What saved this weekend’s conference was the question of the woman in the gospel story with the alabaster jar, the one who, weeping, wets Jesus’ feet with her tears and dries them with her hair and anoints them with perfume. The question she asks contains its own affirmation because it begins with her risk-taking response to an experience of the love of God. She puts her shame behind her to show her love for Jesus, and that shame dissolves in acceptance and forgiveness. The young adults who led the conference in Portland didn’t come to show us a “better way” to pray or sing, or run the church. What they shared with us was the risks they have taken, and the joy they have found, in loving Jesus Christ and one another. They shared their hope for a more authentic and transforming experience of spiritual community, and their longing to become agents of God’s reconciling and healing mission in the world.

“What can I do to show what a difference it makes for me to know that you love and accept me as I am?” When we make the shift to asking this question, when we embrace the God who runs to us with open arms and weeps for joy at our return, rather than the God who enforces our standards, at least two things happen.

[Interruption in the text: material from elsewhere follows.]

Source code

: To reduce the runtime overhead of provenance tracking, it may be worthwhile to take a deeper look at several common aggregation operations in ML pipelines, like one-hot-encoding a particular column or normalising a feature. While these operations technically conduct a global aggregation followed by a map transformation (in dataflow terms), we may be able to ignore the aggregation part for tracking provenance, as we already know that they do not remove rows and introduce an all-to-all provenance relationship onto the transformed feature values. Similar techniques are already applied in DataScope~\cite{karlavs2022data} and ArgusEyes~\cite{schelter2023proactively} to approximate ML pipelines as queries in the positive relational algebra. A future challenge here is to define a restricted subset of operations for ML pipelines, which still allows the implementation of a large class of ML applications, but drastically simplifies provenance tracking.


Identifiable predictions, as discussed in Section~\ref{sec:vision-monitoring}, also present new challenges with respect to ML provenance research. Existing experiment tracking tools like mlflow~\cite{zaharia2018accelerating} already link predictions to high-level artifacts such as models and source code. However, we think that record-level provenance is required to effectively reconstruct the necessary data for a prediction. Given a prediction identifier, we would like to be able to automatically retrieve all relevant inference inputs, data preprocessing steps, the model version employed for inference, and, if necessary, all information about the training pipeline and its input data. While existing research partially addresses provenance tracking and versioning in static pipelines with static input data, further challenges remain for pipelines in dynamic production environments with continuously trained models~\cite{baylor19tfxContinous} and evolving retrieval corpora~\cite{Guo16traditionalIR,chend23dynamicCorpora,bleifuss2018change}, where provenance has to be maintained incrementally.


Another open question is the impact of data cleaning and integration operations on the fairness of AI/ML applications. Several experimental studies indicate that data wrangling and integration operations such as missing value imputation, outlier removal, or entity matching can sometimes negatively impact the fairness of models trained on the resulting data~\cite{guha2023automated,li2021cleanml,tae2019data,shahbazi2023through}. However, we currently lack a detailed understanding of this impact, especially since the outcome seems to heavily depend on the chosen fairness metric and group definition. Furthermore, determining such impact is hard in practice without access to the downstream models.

First, we become open to our own shame and pain, to the ways we have injured ourselves and one another by our unwillingness to love as Christ loves. We can take a sustained look at the brokenness, injustice, and destruction in the world and know that it is not outside us but is of a piece with our own wounds. Into this opening comes the deep compassion that is born of facing the hard truth. There came a point in this weekend’s workshop when the white-haired Episcopalians rose up and held the youngsters accountable for stereotyping them as complacent and unimaginative. But the meeting did not devolve into a quarrel. Instead, our shared love for Christ stirred us to a lament for the fading promise of the church as it once was, a church that is dying. I have never been to a church gathering where that could be said so courageously and clearly. And it was remarkable that the most eloquent and anguished voices in this lament were men and women in their 20s and 30s.

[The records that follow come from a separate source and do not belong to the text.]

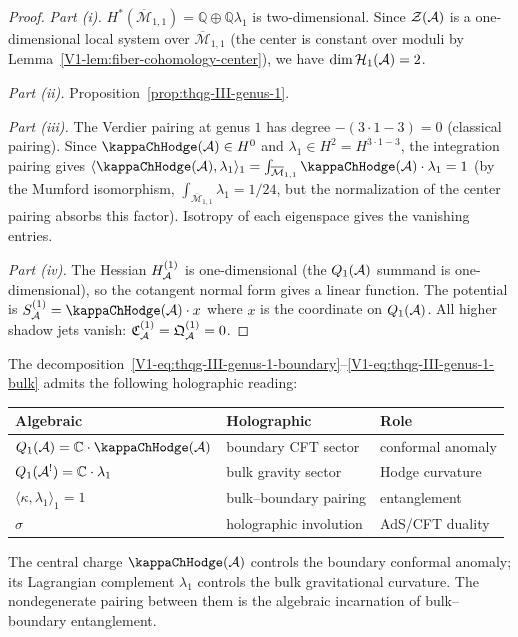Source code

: \begin{proof}
\emph{Part (i).}
$H^*(\overline{\mathcal{M}}_{1,1}) = \mathbb{Q} \oplus
\mathbb{Q}\lambda_1$ is two-dimensional.
Since $\mathcal{Z}(\cA)$ is a one-dimensional local system
over $\overline{\mathcal{M}}_{1,1}$ (the center is constant
over moduli by
Lemma~\ref{V1-lem:fiber-cohomology-center}), we have
$\dim \mathcal{H}_1(\cA) = 2$.

\emph{Part (ii).}
Proposition~\ref{prop:thqg-III-genus-1}.

\emph{Part (iii).}
The Verdier pairing at genus $1$ has degree
$-(3 \cdot 1 - 3) = 0$ (classical pairing).
Since $\kappaChHodge(\cA) \in H^0$ and
$\lambda_1 \in H^2 = H^{3 \cdot 1 - 3}$,
the integration pairing gives
$\langle \kappaChHodge(\cA), \lambda_1 \rangle_1
= \int_{\overline{\mathcal{M}}_{1,1}} \kappaChHodge(\cA) \cdot
\lambda_1 = 1$ (by the Mumford isomorphism,
$\int_{\overline{\mathcal{M}}_{1,1}} \lambda_1 = 1/24$,
but the normalization of the center pairing absorbs this
factor). Isotropy of each eigenspace gives the vanishing
entries.

\emph{Part (iv).}
The Hessian $H_\cA^{(1)}$ is one-dimensional (the
$Q_1(\cA)$ summand is one-dimensional), so the cotangent
normal form gives a linear function. The potential is
$S_\cA^{(1)} = \kappaChHodge(\cA) \cdot x$ where $x$ is the
coordinate on $Q_1(\cA)$. All higher shadow jets vanish:
$\mathfrak{C}_\cA^{(1)} = \mathfrak{Q}_\cA^{(1)} = 0$.
\end{proof}

\begin{remark}
The decomposition~\eqref{V1-eq:thqg-III-genus-1-boundary}--\eqref{V1-eq:thqg-III-genus-1-bulk}
admits the following holographic reading:
\begin{center}
\renewcommand{\arraystretch}{1.2}
\begin{tabular}{l@{\quad}l@{\quad}l}
\textbf{Algebraic} & \textbf{Holographic} & \textbf{Role} \\
\midrule
$Q_1(\cA) = \mathbb{C} \cdot \kappaChHodge(\cA)$ &
 boundary CFT sector &
 conformal anomaly \\
$Q_1(\cA^!) = \mathbb{C} \cdot \lambda_1$ &
 bulk gravity sector &
 Hodge curvature \\
$\langle \kappa, \lambda_1 \rangle_1 = 1$ &
 bulk--boundary pairing &
 entanglement \\
$\sigma$ &
 holographic involution &
 AdS/CFT duality \\
\end{tabular}
\end{center}
The central charge $\kappaChHodge(\cA)$ controls the
boundary conformal anomaly; its Lagrangian complement
$\lambda_1$ controls the bulk gravitational curvature.
The nondegenerate pairing between them is the algebraic
incarnation of bulk--boundary entanglement.
\end{remark}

There is a second thing that happens when we come to God with the question of the woman with the alabaster jar— we are reconciled. When we come to the party not to see who is worthy of our standards, but to show our gratitude to the one who loves us without conditions and without measure, we go away in peace. That’s what happened in Portland. We didn’t solve any problems. We didn’t even really “hash out our differences.” But we did come away feeling like we all need each other, white-haired geezers and tatooed whippersnappers alike. We drew strength just from being together and loving one another, having conversations and saying prayers, singing God’s praise and sharing Christ’s body and blood. And I think we all came away with a renewed hope. Nobody knows what the future of the church will be, but it has a future because God holds a future for us.

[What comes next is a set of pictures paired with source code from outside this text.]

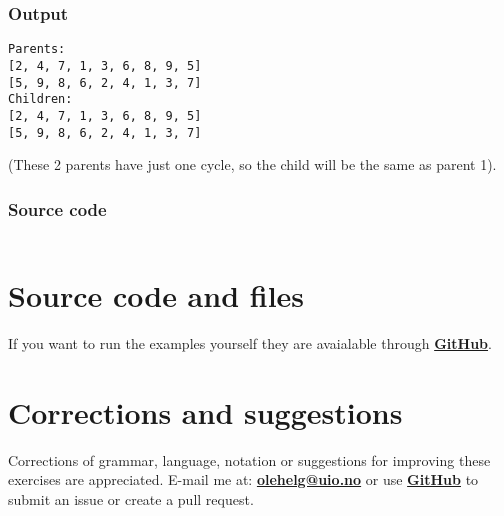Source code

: \documentclass{article}           %
\begin{document}
\subsubsection{Output}
\begin{verbatim}
Parents:
[2, 4, 7, 1, 3, 6, 8, 9, 5]
[5, 9, 8, 6, 2, 4, 1, 3, 7]
Children:
[2, 4, 7, 1, 3, 6, 8, 9, 5]
[5, 9, 8, 6, 2, 4, 1, 3, 7]
\end{verbatim}
(These 2 parents have just one cycle, so the child will be the same as parent 1).
\subsubsection{Source code}
\inputminted{Python}{cycle.py}

\section*{Source code and files}
If you want to run the examples yourself they are avaialable through \href{https://github.com/olehermanse/INF3490-AI_Machine_Learning}{\textbf{GitHub}}.

\section*{Corrections and suggestions}
Corrections of grammar, language, notation or suggestions for improving these exercises are appreciated.
E-mail me at: \href{mailto:olehelg@uio.no}{\textbf{olehelg@uio.no}} or use
\href{https://github.com/olehermanse/INF3490-AI_Machine_Learning}{\textbf{GitHub}}
to submit an issue or create a pull request.
\end{document}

“What can I do to show what a difference it has made in my life to know that you love and accept me no matter what?” We may have to go to a party where we are not welcome. We may have to do something unseemly and extravagant. We may do it with tears streaming down our cheeks. But we will cast our shame behind us, and do something—how could we not?

Thursday, May 13, 2010

Becoming adults


I delivered this sermon at a Confirmation service on the Eve of the Ascension at All Saints', Carmel

This service is about being an adult. Being an adult is does not depend so much on what age you are—truthfully it is something that we keep learning to do throughout our lives, just as a healthy person never completely loses some of the qualities of being a child. True adulthood is about having the maturity to make one’s own choices, and taking responsibility for the consequences. Oh, yes, and it’s about power.

When I was a child I couldn’t wait to grow up because I imagined that adults had more power. For one thing, they had more money. But they could also do things that, as a child, you aren’t able or aren’t allowed to do. The classic example of this is driving a car. In fact, driving a car may be the most important marker in our society of the transition from child to adult. As a child you dream of the day when you can drive, all by yourself, and go wherever you want to go whenever you want to go there. These fantasies of independence get more vivid and intoxicating as you get closer to that magic threshold, until that thrilling moment comes when you turn that key for the first time and hear the motor roar to life and you put the vehicle in gear and step on the gas pedal and feel the long-dreamed of power propelling you forward.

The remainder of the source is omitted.